#### [Assignment]
The required output is a copy of each line in the material below that includes "functionality".
[Material for the task Boundary: Start]
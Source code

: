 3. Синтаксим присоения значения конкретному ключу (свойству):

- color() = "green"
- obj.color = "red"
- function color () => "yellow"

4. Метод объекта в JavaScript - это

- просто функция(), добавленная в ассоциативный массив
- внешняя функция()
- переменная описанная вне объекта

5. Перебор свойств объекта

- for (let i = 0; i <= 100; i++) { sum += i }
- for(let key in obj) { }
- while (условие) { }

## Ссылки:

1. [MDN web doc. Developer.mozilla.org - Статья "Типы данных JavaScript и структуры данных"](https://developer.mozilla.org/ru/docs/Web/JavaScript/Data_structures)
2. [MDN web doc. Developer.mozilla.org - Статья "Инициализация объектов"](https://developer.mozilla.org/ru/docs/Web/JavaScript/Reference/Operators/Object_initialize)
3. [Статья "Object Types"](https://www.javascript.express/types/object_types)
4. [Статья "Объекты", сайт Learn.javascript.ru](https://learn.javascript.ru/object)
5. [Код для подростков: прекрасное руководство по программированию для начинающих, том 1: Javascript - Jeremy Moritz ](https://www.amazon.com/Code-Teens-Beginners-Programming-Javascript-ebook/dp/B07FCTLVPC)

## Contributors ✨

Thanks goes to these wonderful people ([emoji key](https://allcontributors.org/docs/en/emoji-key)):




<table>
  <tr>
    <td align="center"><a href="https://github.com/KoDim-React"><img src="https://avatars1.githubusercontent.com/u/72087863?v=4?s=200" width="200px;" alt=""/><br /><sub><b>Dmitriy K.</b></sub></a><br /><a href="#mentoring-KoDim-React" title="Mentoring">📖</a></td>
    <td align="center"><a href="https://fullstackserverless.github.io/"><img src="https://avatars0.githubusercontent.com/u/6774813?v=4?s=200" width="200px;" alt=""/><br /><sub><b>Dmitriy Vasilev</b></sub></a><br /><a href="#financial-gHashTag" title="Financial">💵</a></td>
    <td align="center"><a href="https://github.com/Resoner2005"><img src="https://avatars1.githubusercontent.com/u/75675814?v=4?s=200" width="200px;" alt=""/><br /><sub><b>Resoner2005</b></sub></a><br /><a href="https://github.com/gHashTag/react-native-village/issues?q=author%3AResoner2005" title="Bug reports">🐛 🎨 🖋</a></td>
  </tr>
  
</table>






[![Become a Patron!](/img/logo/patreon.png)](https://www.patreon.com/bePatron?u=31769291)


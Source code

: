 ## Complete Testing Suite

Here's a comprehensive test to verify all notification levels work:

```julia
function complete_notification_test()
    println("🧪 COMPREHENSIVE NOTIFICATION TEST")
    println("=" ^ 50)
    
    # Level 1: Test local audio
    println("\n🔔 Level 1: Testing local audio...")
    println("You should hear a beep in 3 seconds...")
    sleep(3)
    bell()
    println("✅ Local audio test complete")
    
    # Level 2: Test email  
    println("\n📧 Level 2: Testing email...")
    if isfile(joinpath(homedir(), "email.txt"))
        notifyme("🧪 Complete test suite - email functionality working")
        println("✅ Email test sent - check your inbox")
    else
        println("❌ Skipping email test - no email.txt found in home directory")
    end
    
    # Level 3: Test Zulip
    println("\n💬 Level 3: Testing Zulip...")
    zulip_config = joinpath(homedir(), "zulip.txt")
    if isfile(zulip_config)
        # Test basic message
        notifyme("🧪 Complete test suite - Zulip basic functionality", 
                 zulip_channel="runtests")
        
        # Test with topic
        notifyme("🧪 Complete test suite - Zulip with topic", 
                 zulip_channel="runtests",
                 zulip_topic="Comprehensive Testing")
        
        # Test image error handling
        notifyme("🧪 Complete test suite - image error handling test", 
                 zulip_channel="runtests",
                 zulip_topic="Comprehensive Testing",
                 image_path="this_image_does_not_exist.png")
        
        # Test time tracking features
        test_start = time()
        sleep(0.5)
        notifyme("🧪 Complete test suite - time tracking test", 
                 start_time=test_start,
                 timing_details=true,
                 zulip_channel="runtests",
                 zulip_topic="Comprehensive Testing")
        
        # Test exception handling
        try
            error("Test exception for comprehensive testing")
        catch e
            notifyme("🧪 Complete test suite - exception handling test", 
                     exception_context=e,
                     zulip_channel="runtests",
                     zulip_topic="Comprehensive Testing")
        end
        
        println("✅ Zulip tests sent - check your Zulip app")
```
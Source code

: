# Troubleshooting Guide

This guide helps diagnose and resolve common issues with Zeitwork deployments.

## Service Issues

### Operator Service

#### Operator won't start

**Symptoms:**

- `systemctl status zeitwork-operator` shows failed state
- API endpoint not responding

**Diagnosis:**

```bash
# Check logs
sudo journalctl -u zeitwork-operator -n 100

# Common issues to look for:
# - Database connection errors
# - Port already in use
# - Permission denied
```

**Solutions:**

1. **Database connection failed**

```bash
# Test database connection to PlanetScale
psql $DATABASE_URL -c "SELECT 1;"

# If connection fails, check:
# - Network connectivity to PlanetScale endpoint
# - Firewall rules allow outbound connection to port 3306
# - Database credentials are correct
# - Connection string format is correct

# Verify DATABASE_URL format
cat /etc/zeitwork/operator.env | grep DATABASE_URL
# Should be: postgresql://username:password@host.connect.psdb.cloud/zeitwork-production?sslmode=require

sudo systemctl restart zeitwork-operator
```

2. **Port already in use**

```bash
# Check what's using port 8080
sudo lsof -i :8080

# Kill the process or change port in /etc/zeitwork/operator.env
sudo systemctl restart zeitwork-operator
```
[Material for the task Boundary: End]
#### [Your response]
        notifyme("🧪 Complete test suite - email functionality working")
        notifyme("🧪 Complete test suite - Zulip basic functionality", 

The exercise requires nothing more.